Da der meisten guten Dinge drei sind, attackiert Intel jetzt auch noch das südkoreanische Industriekonglomerat Hyundai, das derzeit mit Produkten von Halbleitern bis zu Kleinwagen in den USA von sich reden macht. Die aufstrebende Firma aus dem südostasiatischen Billiglohn- und Wirtschaftswunderland mißachte Intels US-Patente über Eprom-Chips, erfuhr die US International Trade Commission aus einer Petition des Halbleiterkonzerns aus Santa Clara. Ziel des Vorstoßes in Washington ist ein Ausschluß der Hyundai-Speicherchips vom amerikanischen Markt. Gleichzeitig sind mehrere von Intel beantragte Verfahren gegen die Koreaner bei amerikanischen Zivilgerichten anhängig.

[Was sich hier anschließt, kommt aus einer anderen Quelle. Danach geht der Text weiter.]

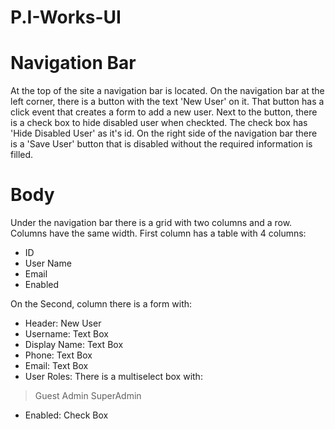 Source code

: # P.I-Works-UI


# Navigation Bar
At the top of the site a navigation bar is located. On the navigation bar at the left corner, there is a button with the text 'New User' on it. That button has a click event that creates a form to add a new user. Next to the button, there is a check box to hide disabled user when checkted. The check box has 'Hide Disabled User' as it's id. On the right side of the navigation bar there is a 'Save User' button that is disabled without the required information is filled.

# Body
Under the navigation bar there is a grid with two columns and a row. Columns have the same width. First column has a table with 4 columns:
- ID
- User Name
- Email
- Enabled

On the Second, column there is a form with:
- Header: New User
- Username: Text Box
- Display Name: Text Box
- Phone: Text Box
- Email: Text Box
- User Roles: There is a multiselect box with:
> Guest
> Admin
> SuperAdmin

- Enabled: Check Box
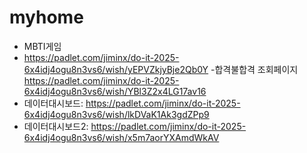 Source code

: # myhome
- MBTI게임
- https://padlet.com/jiminx/do-it-2025-6x4idj4ogu8n3vs6/wish/yEPVZkjyBje2Qb0Y
-합격불합격 조회페이지
  https://padlet.com/jiminx/do-it-2025-6x4idj4ogu8n3vs6/wish/YBl3Z2x4LG17av16
- 데이터대시보드: https://padlet.com/jiminx/do-it-2025-6x4idj4ogu8n3vs6/wish/lkDVaK1Ak3gdZPp9
- 데이터대시보드2: https://padlet.com/jiminx/do-it-2025-6x4idj4ogu8n3vs6/wish/x5m7aorYXAmdWkAV
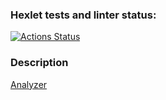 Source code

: ### Hexlet tests and linter status:
[![Actions Status](https://github.com/minoko86/python-project-83/workflows/hexlet-check/badge.svg)](https://github.com/minoko86/python-project-83/actions)

### Description
[Analyzer](https://speed-page-analyzer.onrender.com/) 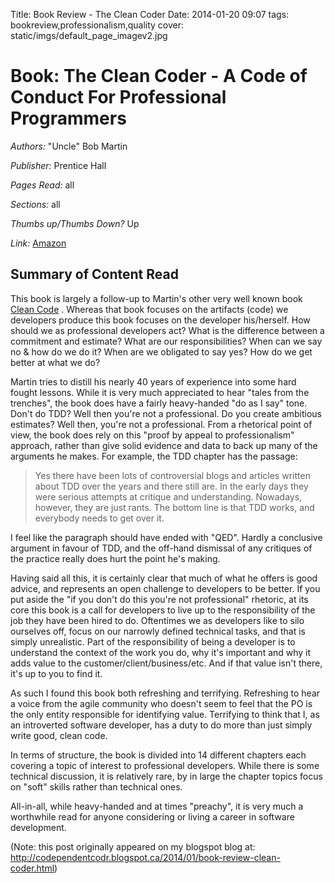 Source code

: Title: Book Review - The Clean Coder
Date: 2014-01-20 09:07
tags: bookreview,professionalism,quality
cover: static/imgs/default_page_imagev2.jpg

# Book: The Clean Coder - A Code of Conduct For Professional Programmers

*Authors:* "Uncle" Bob Martin

*Publisher:* Prentice Hall

*Pages Read:* all

*Sections:* all

*Thumbs up/Thumbs Down?* Up

*Link:* [Amazon](http://www.amazon.ca/Clean-Coder-Conduct-Professional-Programmers/dp/0137081073/ref=sr_1_1?ie=UTF8&qid=1390237049&sr=8-1&keywords=the+clean+coder)

## Summary of Content Read

This book is largely a follow-up to Martin's other very well known book
[Clean Code](https://www.amazon.ca/Clean-Code-Handbook-Software-Craftsmanship/dp/0132350882/ref=pd_bxgy_14_img_2?_encoding=UTF8&psc=1&refRID=3SXJ498BQX424TCE3F4M)
.  Whereas that book focuses on the artifacts (code) we developers produce this book focuses on the developer
his/herself.  How should we as professional developers act?  What is the difference between a commitment and estimate?
What are our responsibilities?  When can we say no & how do we do it?  When are we obligated to say yes?  How do we get
better at what we do?

Martin tries to distill his nearly 40 years of experience into some hard fought lessons.  While it is very much
appreciated to hear "tales from the trenches", the book does have a fairly heavy-handed "do as I say" tone.  Don't do
TDD?  Well then you're not a professional.  Do you create ambitious estimates?  Well then, you're not a professional.
From a rhetorical point of view, the book does rely on this "proof by appeal to professionalism" approach, rather than
give solid evidence and data to back up many of the arguments he makes.  For example, the TDD chapter has the passage:

> Yes there have been lots of controversial blogs and articles written about TDD over the years and there still are.
In the early days they were serious attempts at critique and understanding.  Nowadays, however, they are just rants.
The bottom line is that TDD works, and everybody needs to get over it.

I feel like the paragraph should have ended with
"QED".  Hardly a conclusive argument in favour of TDD, and the off-hand dismissal of any critiques of the practice
really does hurt the point he's making.

Having said all this, it is certainly clear that much of what he offers is good advice, and represents an open challenge
to developers to be better.  If you put aside the "if you don't do this you're not professional" rhetoric, at its core
this book is a call for developers to live up to the responsibility of the job they have been hired to do.  Oftentimes
we as developers like to silo ourselves off, focus on our narrowly defined technical tasks, and that is simply
unrealistic.  Part of the responsibility of being a developer is to understand the context of the work you do, why it's
important and why it adds value to the customer/client/business/etc.  And if that value isn't there, it's up to you to
find it.

As such I found this book both refreshing and terrifying.  Refreshing to hear a voice from the agile community who
doesn't seem to feel that the PO is the only entity responsible for identifying value. Terrifying to think that I, as
an introverted software developer, has a duty to do more than just simply write good, clean code.

In terms of structure, the book is divided into 14 different chapters each covering a topic of interest to professional
developers.  While there is some technical discussion, it is relatively rare, by in large the chapter topics focus on
"soft" skills rather than technical ones.

All-in-all, while heavy-handed and at times "preachy", it is very much a worthwhile read for anyone considering or
living a career in software development.

(Note: this post originally appeared on my blogspot blog at: <http://codependentcodr.blogspot.ca/2014/01/book-review-clean-coder.html>)
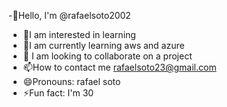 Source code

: -👋Hello, I'm @rafaelsoto2002
- 👀I am interested in learning
- 🌱I am currently learning aws and azure
- 💞️ I am looking to collaborate on a project
- 📫How to contact me rafaelsoto23@gmail.com
- 😄Pronouns: rafael soto
- ⚡Fun fact: I'm 30

<!---
rafaelsoto2002/rafaelsoto2002 is a ✨ special ✨ repository because its `README.md` (this file) appears on your GitHub profile.
You can click the Preview link to take a look at your changes.
--->
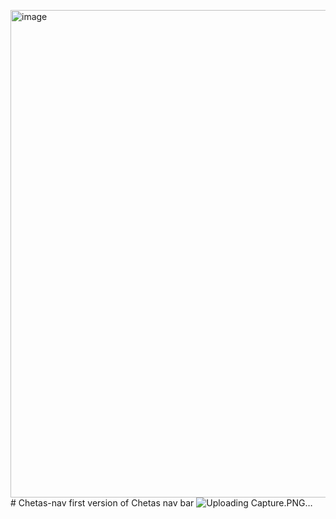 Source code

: <img width="1920" height="780" alt="image" src="https://github.com/user-attachments/assets/b2ad1b17-ef91-46db-bd4a-74a068556a36" /># Chetas-nav
first version of Chetas nav bar
![Uploading Capture.PNG…]()
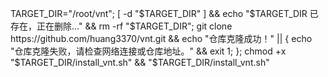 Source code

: TARGET_DIR="/root/vnt"; [ -d "$TARGET_DIR" ] && echo "$TARGET_DIR 已存在，正在删除..." && rm -rf "$TARGET_DIR"; git clone https://github.com/huang3370/vnt.git && echo "仓库克隆成功！" || { echo "仓库克隆失败，请检查网络连接或仓库地址。" && exit 1; }; chmod +x "$TARGET_DIR/install_vnt.sh" && "$TARGET_DIR/install_vnt.sh"
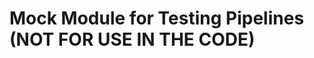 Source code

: <!-- Update the title to match the module name and add a description -->
# Mock Module for Testing Pipelines (NOT FOR USE IN THE CODE)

Analysten sehen in der hohen Prozeßbereitschaft der Silicon-Valley-Apologeten ein Zeichen dafür, daß die Branche jetzt die zweite asiatische Konkurrenz mit Entschlossenheit angehen will. Die Südkoreaner waren nämlich - an das amerikanisch-japanische Halbleiterabkommen nicht gebunden - im Lauf der letzten zwölf Monate in die Bresche des Billiganbieters gesprungen.